No. I want to hang up, and run and hide in my closet.

This feels like the longest that anyone has ever spoken. EVER.

‘Say something, Ujwala, or he may throw you in prison.’

So, I clear my throat again and muster up the courage to say:

"Oh! I'm awfully sorry sir, there seems to have been a mistake.”

 Duh! Of course, Ujwala!

“You think?" said the man, who was probably breaking into a smile (I'm pretty sure he was.)

"May I speak with Mr. Whitney Robinson, please!

This time I know I got the name right.

"No," said the man.

What!

 "Sir, I apologise for the mix up earlier, but it is very important that I speak with Mr. Robinson."

"Young lady, I wouldn't mind connecting you to Mr. Whitney Robinson. Just that he doesn't work here."

Again. Oh. My. Dear. Lord.

Followed by Why? Why? Why me?’

Not wanting to play out a comedy of errors and entertain the man any further, I thought it best to end the conversation on a pleasant note.

"Thank you, for your patience, Sir,” I say, and hang up.


After a few minutes, I realize that I dialed the wrong number!

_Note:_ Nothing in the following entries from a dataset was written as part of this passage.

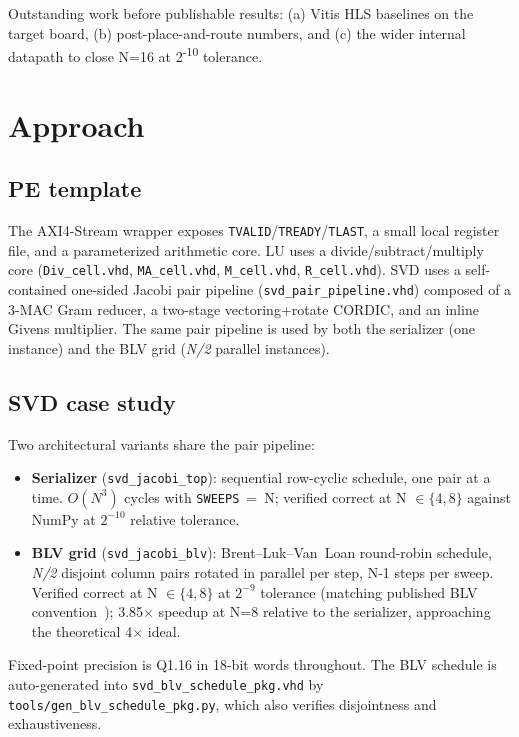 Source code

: \documentclass[11pt,letterpaper]{article}
\newcommand{\ttp}[1]{\texttt{\small #1}}
\begin{document}
Outstanding work before publishable results: (a) Vitis HLS baselines on the target board, (b) post-place-and-route numbers, and (c) the wider internal datapath to close N=16 at 2\textsuperscript{-10} tolerance.

\section{Approach}

\subsection{PE template}

The AXI4-Stream wrapper exposes \ttp{TVALID}/\ttp{TREADY}/\ttp{TLAST}, a small local register file, and a parameterized arithmetic core. LU uses a divide/subtract/multiply core (\ttp{Div\_cell.vhd}, \ttp{MA\_cell.vhd}, \ttp{M\_cell.vhd}, \ttp{R\_cell.vhd}). SVD uses a self-contained one-sided Jacobi pair pipeline (\ttp{svd\_pair\_pipeline.vhd}) composed of a 3-MAC Gram reducer, a two-stage vectoring+rotate CORDIC, and an inline Givens multiplier. The same pair pipeline is used by both the serializer (one instance) and the BLV grid (\emph{N/2} parallel instances).

\subsection{SVD case study}

Two architectural variants share the pair pipeline:

\begin{itemize}
  \item \textbf{Serializer} (\ttp{svd\_jacobi\_top}): sequential row-cyclic schedule, one pair at a time. $O(N^3)$ cycles with \ttp{SWEEPS}~=~N; verified correct at N $\in \{4, 8\}$ against NumPy at $2^{-10}$ relative tolerance.
  \item \textbf{BLV grid} (\ttp{svd\_jacobi\_blv}): Brent--Luk--Van~Loan round-robin schedule, \emph{N/2} disjoint column pairs rotated in parallel per step, N-1 steps per sweep. Verified correct at N $\in \{4, 8\}$ at $2^{-9}$ tolerance (matching published BLV convention~\cite{ma2006,hemkumar1994}); 3.85$\times$ speedup at N=8 relative to the serializer, approaching the theoretical 4$\times$ ideal.
\end{itemize}

Fixed-point precision is Q1.16 in 18-bit words throughout. The BLV schedule is auto-generated into \ttp{svd\_blv\_schedule\_pkg.vhd} by \ttp{tools/gen\_blv\_schedule\_pkg.py}, which also verifies disjointness and exhaustiveness.
\end{document}
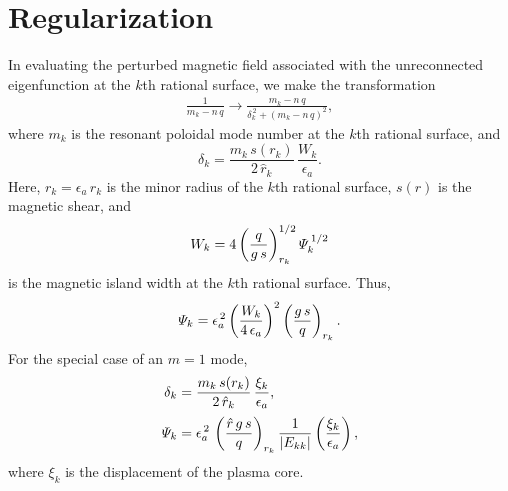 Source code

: \documentclass[12pt,prb,aps,notitlepage]{revtex4-1}
\begin{document}
\section{Regularization}
In evaluating the perturbed magnetic field associated with the unreconnected eigenfunction at the $k$th rational surface, we make the
transformation
\begin{align}
\frac{1}{m_k-n\,q} \rightarrow \frac{m_k-n\,q}{\delta_k^{\,2} + (m_k-n\,q)^2},
\end{align}
where $m_k$ is the resonant poloidal mode number at the $k$th rational surface, and
\begin{equation}
\delta_k = \frac{m_k\,s(r_k)}{2\,\hat{r}_k}\,\frac{W_k}{\epsilon_a}.
\end{equation}
Here, $r_k=\epsilon_a\,\hat{r}_k$ is the minor radius of the $k$th rational surface, $s(r)$ is the magnetic shear, and 
\begin{equation}
W_k = 4\left(\frac{q}{g\,s}\right)_{r_k}^{1/2}{\mit\Psi}_k^{\,1/2}
\end{equation}
is the magnetic island width at the $k$th rational surface. 
Thus, 
\begin{equation}
{\mit\Psi}_k= \epsilon_a^{\,2} \left(\frac{W_k}{4\,\epsilon_a}\right)^2\left(\frac{g\,s}{q}\right)_{r_k}.
\end{equation}
For the special case of an $m=1$ mode,
\begin{align}
\delta_k &= \frac{m_k\,s(r_k)}{2\,\hat{r}_k}\,\frac{\xi_k}{\epsilon_a},\\[0.5ex]
{\mit\Psi}_k &= \epsilon_a^{\,2}\,\left(\frac{\hat{r}\,g\,s}{q}\right)_{r_k}\frac{1}{|E_{kk}|} \left(\frac{\xi_k}{\epsilon_a}\right),
\end{align}
where $\xi_k$ is the displacement of the plasma core. 
\end{document}
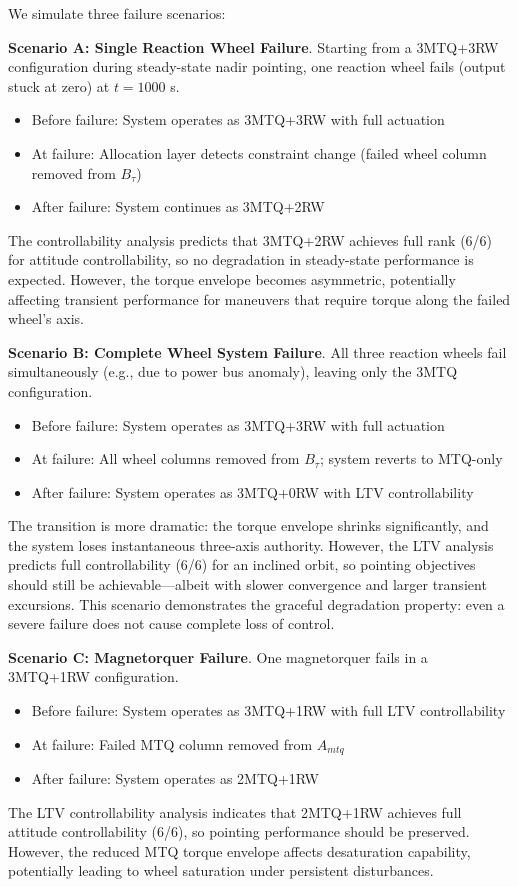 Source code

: \documentclass[conference]{IEEEtran}
\begin{document}
We simulate three failure scenarios:

\textbf{Scenario A: Single Reaction Wheel Failure}. Starting from a 3MTQ+3RW configuration during steady-state nadir pointing, one reaction wheel fails (output stuck at zero) at $t = 1000$ s.
\begin{itemize}
    \item Before failure: System operates as 3MTQ+3RW with full actuation
    \item At failure: Allocation layer detects constraint change (failed wheel column removed from $B_\tau$)
    \item After failure: System continues as 3MTQ+2RW
\end{itemize}
The controllability analysis predicts that 3MTQ+2RW achieves full rank (6/6) for attitude controllability, so no degradation in steady-state performance is expected. However, the torque envelope becomes asymmetric, potentially affecting transient performance for maneuvers that require torque along the failed wheel's axis.

\textbf{Scenario B: Complete Wheel System Failure}. All three reaction wheels fail simultaneously (e.g., due to power bus anomaly), leaving only the 3MTQ configuration.
\begin{itemize}
    \item Before failure: System operates as 3MTQ+3RW with full actuation
    \item At failure: All wheel columns removed from $B_\tau$; system reverts to MTQ-only
    \item After failure: System operates as 3MTQ+0RW with LTV controllability
\end{itemize}
The transition is more dramatic: the torque envelope shrinks significantly, and the system loses instantaneous three-axis authority. However, the LTV analysis predicts full controllability (6/6) for an inclined orbit, so pointing objectives should still be achievable---albeit with slower convergence and larger transient excursions. This scenario demonstrates the graceful degradation property: even a severe failure does not cause complete loss of control.

\textbf{Scenario C: Magnetorquer Failure}. One magnetorquer fails in a 3MTQ+1RW configuration.
\begin{itemize}
    \item Before failure: System operates as 3MTQ+1RW with full LTV controllability
    \item At failure: Failed MTQ column removed from $A_{mtq}$
    \item After failure: System operates as 2MTQ+1RW
\end{itemize}
The LTV controllability analysis indicates that 2MTQ+1RW achieves full attitude controllability (6/6), so pointing performance should be preserved. However, the reduced MTQ torque envelope affects desaturation capability, potentially leading to wheel saturation under persistent disturbances.
\end{document}
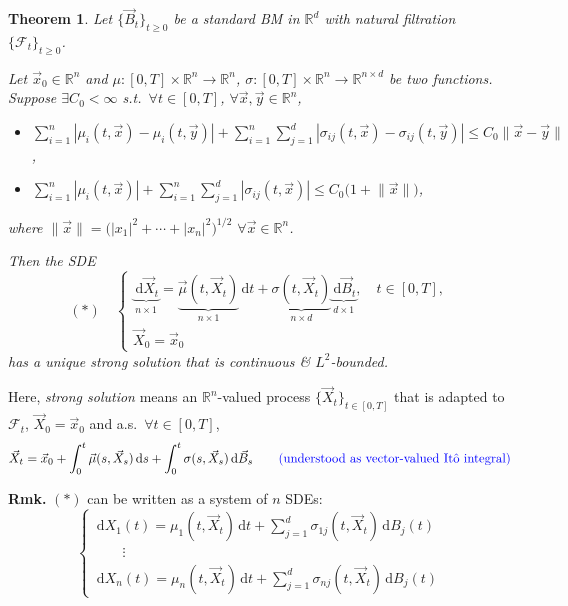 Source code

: \documentclass[11pt]{article}
\newcommand{\R}{\mathbb{R}}
\newcommand{\F}{\mathcal{F}}
\newcommand{\dd}{\,\mathrm{d}}
\newcommand{\nrm}[1]{\lVert #1\rVert}          %
\newcommand{\ann}[1]{\textcolor{blue}{#1}}
\theoremstyle{definition}
\theoremstyle{plain}
\newtheorem{theorem}{Theorem}[section]
\begin{document}
\begin{theorem}
Let $\{\vec B_t\}_{t\ge0}$ be a standard BM in $\R^d$ with natural filtration
$\{\F_t\}_{t\ge0}$.

\noindent Let $\vec x_0\in\R^n$ and $\mu:[0,T]\times\R^n\to\R^n$,
$\sigma:[0,T]\times\R^n\to\R^{n\times d}$ be two functions. Suppose
$\exists C_0<\infty$ s.t.\ $\forall t\in[0,T]$, $\forall\vec x,\vec y\in\R^n$,
\begin{itemize}
\item $\displaystyle\sum_{i=1}^n|\mu_i(t,\vec x)-\mu_i(t,\vec y)|
       +\sum_{i=1}^n\sum_{j=1}^d|\sigma_{ij}(t,\vec x)-\sigma_{ij}(t,\vec y)|
       \le C_0\nrm{\vec x-\vec y}$,
\item $\displaystyle\sum_{i=1}^n|\mu_i(t,\vec x)|
       +\sum_{i=1}^n\sum_{j=1}^d|\sigma_{ij}(t,\vec x)|
       \le C_0\bigl(1+\nrm{\vec x}\bigr)$,
\end{itemize}
where $\nrm{\vec x}=\bigl(|x_1|^2+\cdots+|x_n|^2\bigr)^{1/2}$ \quad $\forall\vec x\in\R^n$.

\noindent Then the SDE
\[
  (\ast)\quad
  \begin{cases}
    \underbrace{\dd\vec X_t}_{n\times1}
      =\underbrace{\vec\mu(t,\vec X_t)}_{n\times1}\dd t
      +\underbrace{\sigma(t,\vec X_t)}_{n\times d}\underbrace{\dd\vec B_t}_{d\times1},
      \quad t\in[0,T],\\[4pt]
    \vec X_0=\vec x_0
  \end{cases}
\]
has a unique strong solution that is continuous \& $L^2$-bounded.
\end{theorem}

\noindent Here, \emph{strong solution} means an $\R^n$-valued process
$\{\vec X_t\}_{t\in[0,T]}$ that is adapted to $\F_t$, $\vec X_0=\vec x_0$ and a.s.\
$\forall t\in[0,T]$,
\[
  \vec X_t=\vec x_0+\int_0^t\vec\mu(s,\vec X_s)\dd s+\int_0^t\sigma(s,\vec X_s)\dd\vec B_s
  \qquad\ann{\text{(understood as vector-valued It\^o integral)}}
\]

\medskip
\noindent\textbf{Rmk.} $(\ast)$ can be written as a system of $n$ SDEs:
\[
  \begin{cases}
    \dd X_1(t)=\mu_1(t,\vec X_t)\dd t+\sum\limits_{j=1}^d\sigma_{1j}(t,\vec X_t)\dd B_j(t)\\
    \qquad\vdots\\
    \dd X_n(t)=\mu_n(t,\vec X_t)\dd t+\sum\limits_{j=1}^d\sigma_{nj}(t,\vec X_t)\dd B_j(t)
  \end{cases}
\]
\end{document}
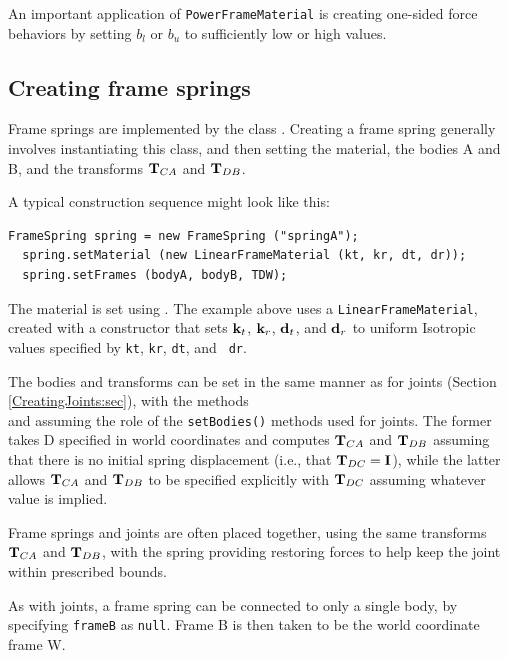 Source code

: An important application of {\tt PowerFrameMaterial} is creating one-sided
force behaviors by setting $b_l$ or $b_u$ to sufficiently low or high values.

\subsection{Creating frame springs}
\label{CreatingFrameSprings:sec}

Frame springs are implemented by the class
.  Creating a frame
spring generally involves instantiating this class, and then setting
the material, the bodies A and B, and the transforms ${\bf T}_{CA}$ and
${\bf T}_{DB}$.

A typical construction sequence might look like this:
%
\begin{lstlisting}[]
  FrameSpring spring = new FrameSpring ("springA");
  spring.setMaterial (new LinearFrameMaterial (kt, kr, dt, dr));
  spring.setFrames (bodyA, bodyB, TDW);
\end{lstlisting}
%
The material is set using
.
The example above uses a {\tt LinearFrameMaterial}, created with a
constructor that sets ${\bf k}_t$, ${\bf k}_r$, ${\bf d}_t$, and ${\bf d}_r$ to uniform
Isotropic values specified by {\tt kt}, {\tt kr}, {\tt dt}, and {\tt
dr}. 

The bodies and transforms can be set in the same manner as for joints
(Section \ref{CreatingJoints:sec}), with the
methods\\ 
and
assuming the role of the {\tt setBodies()} methods used for joints.
The former takes D specified in world coordinates and computes
${\bf T}_{CA}$ and ${\bf T}_{DB}$ assuming that there is no initial spring
displacement (i.e., that ${\bf T}_{DC} = {\bf I}$), while the latter allows
${\bf T}_{CA}$ and ${\bf T}_{DB}$ to be specified explicitly with ${\bf T}_{DC}$
assuming whatever value is implied.

Frame springs and joints are often placed together, using the same
transforms ${\bf T}_{CA}$ and ${\bf T}_{DB}$, with the spring providing
restoring forces to help keep the joint within prescribed bounds.

As with joints, a frame spring can be connected to only a single body,
by specifying {\tt frameB} as {\tt null}. Frame B is then taken to be
the world coordinate frame W.

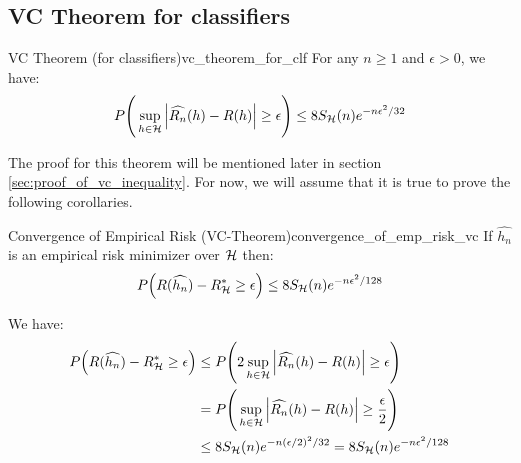 \subsection{VC Theorem for classifiers}
\begin{theorem}{VC Theorem (for classifiers)}{vc_theorem_for_clf}
    For any $n\ge1$ and $\epsilon>0$, we have:
    \begin{align*}
        P\Bigg( 
            \sup_{h\in\mathcal{H}} \Big| 
                \widehat{R_n}(h) - R(h)
             \Big| \ge \epsilon
         \Bigg) \le 8S_{\mathcal{H}}(n) e^{-n\epsilon^2/32}
    \end{align*}
\end{theorem}

\begin{proof*}
    The proof for this theorem will be mentioned later in section \ref{sec:proof_of_vc_inequality}. For now, we will assume that it is true to prove the following corollaries.
\end{proof*}

\begin{corollary}{Convergence of Empirical Risk (VC-Theorem)}{convergence_of_emp_risk_vc}
    If $\widehat{h_n}$ is an empirical risk minimizer over $\mathcal{H}$ then:
    \begin{align*}
        P\Big( 
            R(\widehat{h_n}) - R_{\mathcal{H}}^* \ge \epsilon
         \Big) \le 8S_{\mathcal{H}}(n)e^{-n\epsilon^2/128}
    \end{align*}
\end{corollary}

\begin{proof*}
    We have:
    \begin{align*}
        P\Big( 
            R(\widehat{h_n}) - R_{\mathcal{H}}^* \ge \epsilon
         \Big) 
        &\le 
        P\Bigg( 
            2\sup_{h\in\mathcal{H}} \Big| \widehat{R_n}(h) - R(h) \Big| \ge \epsilon
         \Bigg) \\
        &= 
        P\Bigg( 
            \sup_{h\in\mathcal{H}} \Big| \widehat{R_n}(h) - R(h) \Big| \ge \frac{\epsilon}{2}
         \Bigg) \\
        &\le 8S_{\mathcal{H}}(n)e^{-n(\epsilon/2)^2/32} = 8S_{\mathcal{H}}(n)e^{-n\epsilon^2/128}
    \end{align*}
\end{proof*}


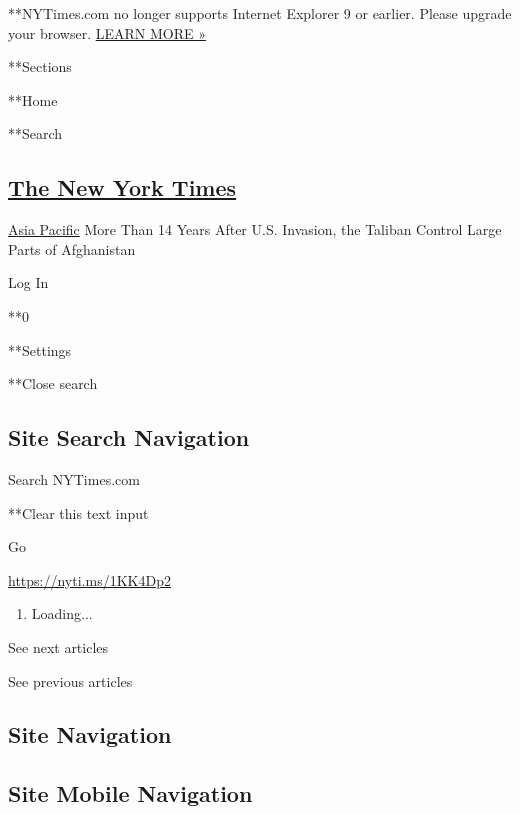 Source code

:  **NYTimes.com no longer supports Internet Explorer 9 or earlier. Please
upgrade your browser.
\href{http://www.nytimes3xbfgragh.onion/content/help/site/ie9-support.html}{LEARN
MORE »}

**Sections

**Home

**Search

\hypertarget{the-new-york-times}{%
\subsection{\texorpdfstring{\href{http://www.nytimes3xbfgragh.onion/}{The
New York Times}}{The New York Times}}\label{the-new-york-times}}

 \href{/section/world/asia}{Asia Pacific} \textbar{}More Than 14 Years
After U.S. Invasion, the Taliban Control Large Parts of Afghanistan

Log In

**0

**Settings

**Close search

\hypertarget{site-search-navigation}{%
\subsection{Site Search Navigation}\label{site-search-navigation}}

Search NYTimes.com

**Clear this text input

Go

\url{https://nyti.ms/1KK4Dp2}

\begin{enumerate}
\def\labelenumi{\arabic{enumi}.}
\item
  Loading...
\end{enumerate}

See next articles

See previous articles

\hypertarget{site-navigation}{%
\subsection{Site Navigation}\label{site-navigation}}

\hypertarget{site-mobile-navigation}{%
\subsection{Site Mobile Navigation}\label{site-mobile-navigation}}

Embarrassing. Utterly embarrassing.  

The after-effect

It took me three days, a handful of guilt, double the amount of patience and some strong coffee before I got in touch with the person who really mattered.

As an icebreaker, I decided to tell him what happened.

Thankfully, to him, it seemed funny enough and brave of me to actually tell him what happened.  

I didn't get the job (hopefully not for this reason) but here are a few things I learned from that rather awkward phone call:

1) Never be afraid to ask.

Remember, there are no stupid questions.

Had I hung up when the man said ‘she’s no more’, I’d never have known that I was saying the name wrong.

2) Finish a conversation on a polite note.

No matter how rushed you are, no matter how frustrated you are about not having landed that perfect job, be patient and polite to everyone you speak with. It’s not about them. It’s about you. Your actions will determine your results.

3) Be accountable.

This is probably a game-changer. To take ownership of, to be accountable for your actions is a sought-after quality regardless of your job profile. Take the wins in your stride, but take the goof-ups too in your stride as lessons learned.

4) Never give up.

Even if it is your 20th attempt at finding the right job, nothing should stop you from making the 21st.  Don’t’ give up. Whether it is following up on emails, or getting someone on the phone, don’t let any opportunity slip by because you were lazy or just not up to it.

Restarting your career, especially after a maternity break, is no child’s play. The key to finding that perfect job is a truckload of patience.